Interesses privados e bem comum

LEONARDO AVRITZER

A MODERNIDADE política se desenvolveu a partir da idéia de uma forte separação entre o público e o privado. Essa separação, partilhada tanto por liberais quanto por republicanos, é justificada de diferentes maneiras.
Para os liberais, o elemento central da política deve ser a defesa da inviolabilidade do privado baseada na tolerância à pluralidade. Para os liberais, ambas as dimensões não estão relacionadas à política e, nesse sentido, não devem aparecer na esfera pública. Para os republicanos, o elemento central da política é o público estritamente concebido, e nada do que é privado deve influenciá-lo.
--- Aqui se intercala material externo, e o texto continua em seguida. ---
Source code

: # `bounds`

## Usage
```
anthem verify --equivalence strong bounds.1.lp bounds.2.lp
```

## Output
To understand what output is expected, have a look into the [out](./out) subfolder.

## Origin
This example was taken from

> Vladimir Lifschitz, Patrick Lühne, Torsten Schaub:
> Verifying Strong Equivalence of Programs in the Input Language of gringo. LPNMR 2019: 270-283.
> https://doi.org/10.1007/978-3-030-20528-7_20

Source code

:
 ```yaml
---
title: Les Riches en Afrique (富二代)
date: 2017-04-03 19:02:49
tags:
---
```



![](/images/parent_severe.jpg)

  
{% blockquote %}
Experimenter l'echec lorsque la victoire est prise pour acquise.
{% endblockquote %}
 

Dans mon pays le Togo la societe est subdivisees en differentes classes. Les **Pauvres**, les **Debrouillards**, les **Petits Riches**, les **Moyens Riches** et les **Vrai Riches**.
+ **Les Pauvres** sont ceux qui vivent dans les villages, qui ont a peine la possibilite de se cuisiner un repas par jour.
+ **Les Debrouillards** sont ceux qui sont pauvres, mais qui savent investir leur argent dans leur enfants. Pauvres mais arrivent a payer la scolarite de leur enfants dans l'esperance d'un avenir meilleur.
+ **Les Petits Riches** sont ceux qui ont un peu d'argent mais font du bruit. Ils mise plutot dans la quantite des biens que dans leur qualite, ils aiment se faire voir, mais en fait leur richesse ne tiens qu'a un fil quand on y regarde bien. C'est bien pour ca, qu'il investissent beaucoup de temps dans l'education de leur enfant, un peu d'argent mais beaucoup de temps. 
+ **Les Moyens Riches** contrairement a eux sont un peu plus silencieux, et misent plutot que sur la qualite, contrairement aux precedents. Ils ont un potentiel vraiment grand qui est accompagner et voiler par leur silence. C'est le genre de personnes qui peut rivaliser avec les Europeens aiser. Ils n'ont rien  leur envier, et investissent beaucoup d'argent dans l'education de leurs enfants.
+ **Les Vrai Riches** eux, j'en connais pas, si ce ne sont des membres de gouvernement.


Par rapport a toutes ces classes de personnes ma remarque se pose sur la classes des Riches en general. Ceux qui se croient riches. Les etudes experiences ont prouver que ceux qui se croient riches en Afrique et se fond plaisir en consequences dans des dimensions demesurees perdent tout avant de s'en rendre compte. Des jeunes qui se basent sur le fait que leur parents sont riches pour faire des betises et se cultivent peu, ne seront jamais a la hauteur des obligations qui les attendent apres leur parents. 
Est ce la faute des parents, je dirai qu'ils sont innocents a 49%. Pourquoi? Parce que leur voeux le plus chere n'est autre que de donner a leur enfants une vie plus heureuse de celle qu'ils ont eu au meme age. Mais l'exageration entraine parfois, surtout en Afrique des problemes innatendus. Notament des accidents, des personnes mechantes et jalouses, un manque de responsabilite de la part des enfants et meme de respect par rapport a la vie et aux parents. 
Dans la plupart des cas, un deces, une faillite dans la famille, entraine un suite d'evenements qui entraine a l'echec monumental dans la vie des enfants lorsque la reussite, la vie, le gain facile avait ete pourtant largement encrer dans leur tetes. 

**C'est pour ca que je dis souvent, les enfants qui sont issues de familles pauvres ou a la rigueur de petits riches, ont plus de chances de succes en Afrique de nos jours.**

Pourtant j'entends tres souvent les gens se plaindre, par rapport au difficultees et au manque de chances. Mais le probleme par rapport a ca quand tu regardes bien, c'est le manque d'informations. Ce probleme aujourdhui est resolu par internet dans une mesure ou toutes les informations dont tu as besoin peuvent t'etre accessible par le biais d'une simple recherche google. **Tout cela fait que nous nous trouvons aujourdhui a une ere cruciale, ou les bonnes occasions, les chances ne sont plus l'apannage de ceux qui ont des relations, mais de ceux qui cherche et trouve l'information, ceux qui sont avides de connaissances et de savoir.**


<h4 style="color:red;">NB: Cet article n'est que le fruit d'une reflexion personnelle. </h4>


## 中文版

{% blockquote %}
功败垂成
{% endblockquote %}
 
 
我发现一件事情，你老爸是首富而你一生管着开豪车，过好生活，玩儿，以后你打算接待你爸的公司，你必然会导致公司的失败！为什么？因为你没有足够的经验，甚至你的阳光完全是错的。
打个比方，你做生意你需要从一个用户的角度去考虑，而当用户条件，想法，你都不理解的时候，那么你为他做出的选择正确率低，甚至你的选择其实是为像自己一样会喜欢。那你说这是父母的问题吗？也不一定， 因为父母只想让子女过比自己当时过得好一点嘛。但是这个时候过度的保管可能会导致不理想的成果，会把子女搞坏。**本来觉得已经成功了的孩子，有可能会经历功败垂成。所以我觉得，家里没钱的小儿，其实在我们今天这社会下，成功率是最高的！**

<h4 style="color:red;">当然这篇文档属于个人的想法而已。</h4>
Assim, nada mais lógico do que uma estrita separação entre as duas esferas.
No entanto, a grande mudança trazida pela modernidade tardia é um processo que denominamos "societalização do público". Ele torna ficção a idéia de que a política trabalha só com as questões do bem comum, uma vez que ela se transforma cada vez mais em uma interseção entre os interesses privados e os valores plurais que buscam uma expressão pública.
Por outro lado, a forte intervenção do Estado no que é social por meio de políticas que expressam concepções morais, seja na área da educação, seja na área do bem-estar social como um todo, torna muito mais tênue as fronteiras entre o público e o privado na política.
É nesse novo contexto que aparece a questão: o que a política deve processar ou publicizar sobre a vida privada dos indivíduos? A resposta a essa questão deve separar duas dimensões do privado. Em primeiro lugar, aquilo que denominamos interesses econômicos privados e, em segundo lugar, aquilo que chamamos de íntimo e que inclui um conjunto de escolhas valorativas que os indivíduos realizam privadamente. Como entender a relação entre essas escolhas e a política?
No que diz respeito aos interesses privados, não resta a menor dúvida de que o seu conhecimento desempenha papel positivo no sistema político.
Entender as relações privadas estabelecidas pelos políticos, quem os financia e quais são os interesses econômicos que eles representam constitui um dos desafios da política contemporânea. A revelação desses interesses qualifica a esfera pública e rompe uma suposta inocência, de acordo com a qual cada indivíduo representaria apenas o bem comum e tudo o que a política envolve são diferentes elaborações acerca do que é o bem comum. Nada mais falso.
O papel da esfera pública é revelar quais são os interesses privados por trás da defesa do bem comum. Nesse sentido, vale a pena ressaltar a importância da legalização dos lobbies no Brasil. O sistema político brasileiro opera a partir do suposto de que ninguém faz lobby, já que ninguém admite que o faz e os políticos não admitem que mantêm contatos com lobistas. Não existe a menor dúvida de que a pior maneira de realizar o lobby é realizá-lo privada e/ou secretamente.
Quando passamos da esfera pública para a esfera íntima, a questão sobre quais são os limites da política adquire uma tonalidade diferente.
O que separa a esfera privada da íntima é a percepção de que há uma dimensão da esfera privada que não diz respeito a interesses materiais, e sim a valores e modos de vida.
Essa esfera que chamamos de íntima pode eventualmente influenciar o sistema político. Por exemplo, discussões sobre o aborto ou sobre os direitos de minorias culturais podem ser influenciadas pelas concepções religiosas de um político ou pela maneira como ele abordou tais questões na sua própria família.
O caso da gravidez não interrompida da filha adolescente de Sarah Palin é um bom exemplo. Sua revelação diminuiu o apoio do candidato republicano à Presidência entre o eleitorado feminino. Nesse sentido, a revelação da intimidade de um candidato pode esclarecer o eleitorado.
De todo modo, o limite da publicização de fatos da vida privada dos indivíduos deve existir. A publicização deve excluir casos nos quais reforça preconceitos e ataca a pluralidade dos modos de vida, que deve ser o objetivo maior da política democrática.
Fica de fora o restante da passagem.